Exercise brief: In the entries that follow, the line with "Project 4 (Recursive" opens the range and the line with "- [Catppuccin Frappe](./splus/catppuccin-frappe.json)" closes it; repeat that range exactly, both lines included.

Stored dataset items
★ ★ ★
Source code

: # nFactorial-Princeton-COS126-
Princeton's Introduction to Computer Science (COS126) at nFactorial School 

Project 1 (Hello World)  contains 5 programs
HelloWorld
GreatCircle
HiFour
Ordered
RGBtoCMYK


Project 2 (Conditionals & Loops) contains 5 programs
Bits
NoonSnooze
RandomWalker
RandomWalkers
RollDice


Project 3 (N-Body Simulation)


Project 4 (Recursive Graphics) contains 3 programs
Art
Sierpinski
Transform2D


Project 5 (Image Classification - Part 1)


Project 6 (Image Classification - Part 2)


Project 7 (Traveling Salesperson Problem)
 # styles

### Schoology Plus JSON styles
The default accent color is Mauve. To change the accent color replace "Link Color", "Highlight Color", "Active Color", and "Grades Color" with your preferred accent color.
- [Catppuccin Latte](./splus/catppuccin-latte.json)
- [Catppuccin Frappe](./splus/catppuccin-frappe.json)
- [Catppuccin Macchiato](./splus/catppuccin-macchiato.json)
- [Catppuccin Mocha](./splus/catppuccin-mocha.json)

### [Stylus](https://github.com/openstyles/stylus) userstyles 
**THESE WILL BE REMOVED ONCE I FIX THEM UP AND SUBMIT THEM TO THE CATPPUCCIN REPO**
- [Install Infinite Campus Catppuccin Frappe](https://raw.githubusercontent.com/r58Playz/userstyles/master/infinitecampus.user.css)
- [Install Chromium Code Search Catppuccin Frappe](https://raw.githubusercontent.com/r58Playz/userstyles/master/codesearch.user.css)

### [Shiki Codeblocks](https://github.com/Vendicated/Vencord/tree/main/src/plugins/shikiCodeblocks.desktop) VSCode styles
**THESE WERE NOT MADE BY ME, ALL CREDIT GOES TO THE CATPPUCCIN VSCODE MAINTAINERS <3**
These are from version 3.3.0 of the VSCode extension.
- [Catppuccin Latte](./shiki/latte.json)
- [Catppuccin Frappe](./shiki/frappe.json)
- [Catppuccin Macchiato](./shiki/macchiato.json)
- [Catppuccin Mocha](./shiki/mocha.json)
★ ★ ★
Written solution:
Project 4 (Recursive Graphics) contains 3 programs
Art
Sierpinski
Transform2D


Project 5 (Image Classification - Part 1)


Project 6 (Image Classification - Part 2)


Project 7 (Traveling Salesperson Problem)
 # styles

### Schoology Plus JSON styles
The default accent color is Mauve. To change the accent color replace "Link Color", "Highlight Color", "Active Color", and "Grades Color" with your preferred accent color.
- [Catppuccin Latte](./splus/catppuccin-latte.json)
- [Catppuccin Frappe](./splus/catppuccin-frappe.json)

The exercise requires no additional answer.